- **What the exercise asks**:
Once the line containing "This package provides" has been written out, stop; until then, restate each line of the entries below word for word from the first.

[Saved entries]
........

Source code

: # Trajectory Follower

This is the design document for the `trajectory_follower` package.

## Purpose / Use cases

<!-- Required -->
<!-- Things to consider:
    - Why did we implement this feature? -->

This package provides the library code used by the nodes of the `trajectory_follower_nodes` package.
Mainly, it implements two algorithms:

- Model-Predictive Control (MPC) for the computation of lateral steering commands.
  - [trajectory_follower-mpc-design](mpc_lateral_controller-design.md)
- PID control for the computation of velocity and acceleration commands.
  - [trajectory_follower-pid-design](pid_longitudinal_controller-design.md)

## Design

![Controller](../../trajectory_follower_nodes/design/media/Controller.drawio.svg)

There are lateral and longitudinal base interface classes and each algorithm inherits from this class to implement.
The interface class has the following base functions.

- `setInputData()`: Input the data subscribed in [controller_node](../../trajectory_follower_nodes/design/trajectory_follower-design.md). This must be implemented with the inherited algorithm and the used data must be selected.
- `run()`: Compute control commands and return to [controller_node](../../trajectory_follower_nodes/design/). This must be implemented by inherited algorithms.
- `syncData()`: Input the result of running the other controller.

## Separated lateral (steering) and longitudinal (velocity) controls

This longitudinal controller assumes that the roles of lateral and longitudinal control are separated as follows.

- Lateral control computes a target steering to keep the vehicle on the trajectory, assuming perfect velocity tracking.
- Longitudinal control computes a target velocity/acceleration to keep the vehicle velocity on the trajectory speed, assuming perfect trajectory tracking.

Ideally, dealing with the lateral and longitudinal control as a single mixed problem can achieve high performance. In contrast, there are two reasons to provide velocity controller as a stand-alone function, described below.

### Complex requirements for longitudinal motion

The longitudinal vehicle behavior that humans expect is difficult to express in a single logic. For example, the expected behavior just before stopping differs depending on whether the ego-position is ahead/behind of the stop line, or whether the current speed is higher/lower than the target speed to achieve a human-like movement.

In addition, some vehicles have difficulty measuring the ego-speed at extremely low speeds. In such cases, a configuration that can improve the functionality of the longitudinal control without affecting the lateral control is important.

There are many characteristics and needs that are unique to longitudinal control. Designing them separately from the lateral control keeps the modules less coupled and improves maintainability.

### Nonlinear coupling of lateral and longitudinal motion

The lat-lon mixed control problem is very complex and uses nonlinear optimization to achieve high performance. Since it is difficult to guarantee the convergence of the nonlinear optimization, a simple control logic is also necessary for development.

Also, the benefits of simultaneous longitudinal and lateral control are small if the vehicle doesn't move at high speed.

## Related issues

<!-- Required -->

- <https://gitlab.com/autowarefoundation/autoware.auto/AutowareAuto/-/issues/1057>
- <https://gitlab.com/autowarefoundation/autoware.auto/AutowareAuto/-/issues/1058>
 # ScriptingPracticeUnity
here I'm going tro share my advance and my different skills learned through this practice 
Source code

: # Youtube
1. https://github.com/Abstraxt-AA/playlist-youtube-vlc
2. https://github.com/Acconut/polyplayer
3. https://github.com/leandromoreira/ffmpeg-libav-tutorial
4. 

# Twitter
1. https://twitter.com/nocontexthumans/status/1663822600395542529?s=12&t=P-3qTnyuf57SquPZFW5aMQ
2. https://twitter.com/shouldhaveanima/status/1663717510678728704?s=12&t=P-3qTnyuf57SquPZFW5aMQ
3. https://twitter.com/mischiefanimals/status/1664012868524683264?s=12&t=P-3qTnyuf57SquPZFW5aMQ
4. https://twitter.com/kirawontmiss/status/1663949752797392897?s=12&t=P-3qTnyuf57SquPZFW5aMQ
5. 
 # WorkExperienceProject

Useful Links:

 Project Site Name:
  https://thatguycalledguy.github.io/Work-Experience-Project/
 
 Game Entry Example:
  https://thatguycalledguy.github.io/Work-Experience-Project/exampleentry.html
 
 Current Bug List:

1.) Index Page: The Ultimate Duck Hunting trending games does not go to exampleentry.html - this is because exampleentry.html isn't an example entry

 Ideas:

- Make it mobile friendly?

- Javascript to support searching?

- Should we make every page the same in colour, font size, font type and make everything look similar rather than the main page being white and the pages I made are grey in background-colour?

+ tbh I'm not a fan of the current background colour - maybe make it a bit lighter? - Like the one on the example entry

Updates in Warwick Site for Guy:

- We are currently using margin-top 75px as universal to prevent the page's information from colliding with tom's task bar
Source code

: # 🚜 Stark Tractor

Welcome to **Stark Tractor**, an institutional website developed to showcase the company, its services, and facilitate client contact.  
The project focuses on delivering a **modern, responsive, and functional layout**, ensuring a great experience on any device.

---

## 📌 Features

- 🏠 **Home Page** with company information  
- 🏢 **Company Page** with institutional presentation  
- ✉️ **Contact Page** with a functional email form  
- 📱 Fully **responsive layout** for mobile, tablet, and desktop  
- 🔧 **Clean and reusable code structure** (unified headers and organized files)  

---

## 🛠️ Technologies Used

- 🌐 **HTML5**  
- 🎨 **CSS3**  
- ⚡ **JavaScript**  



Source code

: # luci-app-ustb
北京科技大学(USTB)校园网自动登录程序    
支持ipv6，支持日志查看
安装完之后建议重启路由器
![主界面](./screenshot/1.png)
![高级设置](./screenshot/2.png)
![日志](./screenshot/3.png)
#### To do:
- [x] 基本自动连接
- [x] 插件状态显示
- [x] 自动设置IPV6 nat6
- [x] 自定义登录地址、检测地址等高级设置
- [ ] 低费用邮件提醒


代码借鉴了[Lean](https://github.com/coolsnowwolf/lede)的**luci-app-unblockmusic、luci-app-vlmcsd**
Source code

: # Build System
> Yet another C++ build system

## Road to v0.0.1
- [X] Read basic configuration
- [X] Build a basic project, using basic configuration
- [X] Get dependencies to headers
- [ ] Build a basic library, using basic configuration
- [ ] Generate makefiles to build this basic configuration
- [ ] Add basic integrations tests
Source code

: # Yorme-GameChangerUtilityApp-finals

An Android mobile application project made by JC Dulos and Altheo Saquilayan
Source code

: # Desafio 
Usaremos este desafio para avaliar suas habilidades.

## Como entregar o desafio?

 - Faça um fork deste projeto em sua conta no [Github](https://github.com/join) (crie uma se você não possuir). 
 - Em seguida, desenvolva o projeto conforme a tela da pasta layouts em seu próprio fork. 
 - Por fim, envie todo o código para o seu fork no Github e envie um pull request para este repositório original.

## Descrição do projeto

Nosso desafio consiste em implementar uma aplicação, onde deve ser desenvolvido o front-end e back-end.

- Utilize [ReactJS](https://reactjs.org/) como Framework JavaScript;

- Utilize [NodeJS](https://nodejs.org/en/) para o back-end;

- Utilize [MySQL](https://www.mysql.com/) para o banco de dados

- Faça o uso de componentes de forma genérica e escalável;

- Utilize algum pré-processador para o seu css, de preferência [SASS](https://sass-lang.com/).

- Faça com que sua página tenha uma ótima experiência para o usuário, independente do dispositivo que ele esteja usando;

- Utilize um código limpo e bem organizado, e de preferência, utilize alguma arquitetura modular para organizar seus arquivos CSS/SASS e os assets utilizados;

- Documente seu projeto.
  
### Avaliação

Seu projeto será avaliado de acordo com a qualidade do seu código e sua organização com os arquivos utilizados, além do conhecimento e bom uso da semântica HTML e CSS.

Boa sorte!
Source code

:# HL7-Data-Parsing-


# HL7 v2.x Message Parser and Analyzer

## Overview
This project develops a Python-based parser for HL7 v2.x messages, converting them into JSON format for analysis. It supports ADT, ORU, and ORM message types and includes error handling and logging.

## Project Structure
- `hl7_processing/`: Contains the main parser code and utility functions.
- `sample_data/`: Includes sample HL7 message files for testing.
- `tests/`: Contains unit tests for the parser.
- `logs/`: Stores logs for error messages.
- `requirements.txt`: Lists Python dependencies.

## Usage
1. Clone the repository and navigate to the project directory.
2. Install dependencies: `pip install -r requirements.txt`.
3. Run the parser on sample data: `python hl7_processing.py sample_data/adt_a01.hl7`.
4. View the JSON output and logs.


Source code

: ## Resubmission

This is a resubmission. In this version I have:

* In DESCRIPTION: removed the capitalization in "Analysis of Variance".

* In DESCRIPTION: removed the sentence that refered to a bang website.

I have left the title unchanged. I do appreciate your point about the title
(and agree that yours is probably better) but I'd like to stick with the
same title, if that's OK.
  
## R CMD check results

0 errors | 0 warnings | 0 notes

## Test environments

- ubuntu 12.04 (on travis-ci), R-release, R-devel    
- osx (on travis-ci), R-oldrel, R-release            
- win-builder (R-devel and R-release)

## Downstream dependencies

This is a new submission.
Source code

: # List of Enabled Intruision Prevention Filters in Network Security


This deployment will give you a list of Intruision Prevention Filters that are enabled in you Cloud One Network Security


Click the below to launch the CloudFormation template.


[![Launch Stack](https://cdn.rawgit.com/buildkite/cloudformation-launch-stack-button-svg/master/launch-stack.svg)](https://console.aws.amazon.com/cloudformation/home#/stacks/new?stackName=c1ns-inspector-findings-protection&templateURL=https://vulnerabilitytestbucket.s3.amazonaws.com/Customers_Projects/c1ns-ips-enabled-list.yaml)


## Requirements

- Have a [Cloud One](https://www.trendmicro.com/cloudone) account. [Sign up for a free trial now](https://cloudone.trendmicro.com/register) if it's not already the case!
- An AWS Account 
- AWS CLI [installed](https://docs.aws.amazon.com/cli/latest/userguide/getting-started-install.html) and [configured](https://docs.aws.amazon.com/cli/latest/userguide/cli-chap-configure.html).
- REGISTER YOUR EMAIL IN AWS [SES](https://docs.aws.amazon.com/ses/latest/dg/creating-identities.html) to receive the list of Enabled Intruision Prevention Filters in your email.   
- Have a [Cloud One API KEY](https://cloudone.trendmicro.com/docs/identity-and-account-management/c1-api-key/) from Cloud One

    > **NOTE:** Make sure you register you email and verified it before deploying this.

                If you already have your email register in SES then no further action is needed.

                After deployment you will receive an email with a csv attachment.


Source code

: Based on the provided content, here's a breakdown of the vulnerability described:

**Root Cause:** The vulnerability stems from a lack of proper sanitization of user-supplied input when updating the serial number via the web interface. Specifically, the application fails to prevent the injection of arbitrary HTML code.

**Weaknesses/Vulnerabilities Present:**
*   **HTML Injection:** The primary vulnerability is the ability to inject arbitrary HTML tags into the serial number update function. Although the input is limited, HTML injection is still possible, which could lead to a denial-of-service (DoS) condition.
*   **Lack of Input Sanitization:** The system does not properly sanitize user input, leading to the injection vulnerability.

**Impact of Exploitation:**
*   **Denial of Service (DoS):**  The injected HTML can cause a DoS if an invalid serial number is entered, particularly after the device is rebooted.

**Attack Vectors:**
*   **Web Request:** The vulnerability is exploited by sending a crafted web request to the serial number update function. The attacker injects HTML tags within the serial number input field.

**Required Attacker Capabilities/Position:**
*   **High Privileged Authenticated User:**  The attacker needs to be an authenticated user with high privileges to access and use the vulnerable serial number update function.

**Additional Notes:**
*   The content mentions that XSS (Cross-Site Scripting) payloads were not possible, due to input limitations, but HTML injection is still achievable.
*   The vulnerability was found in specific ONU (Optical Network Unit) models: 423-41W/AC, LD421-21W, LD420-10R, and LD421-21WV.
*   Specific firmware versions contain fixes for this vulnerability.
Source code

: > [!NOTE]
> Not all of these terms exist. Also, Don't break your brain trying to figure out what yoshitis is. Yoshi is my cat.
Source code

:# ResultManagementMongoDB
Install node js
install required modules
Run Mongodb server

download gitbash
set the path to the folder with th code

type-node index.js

........

- **Final answer**:
Source code

: # Trajectory Follower

This is the design document for the `trajectory_follower` package.

## Purpose / Use cases

<!-- Required -->
<!-- Things to consider:
    - Why did we implement this feature? -->

This package provides the library code used by the nodes of the `trajectory_follower_nodes` package.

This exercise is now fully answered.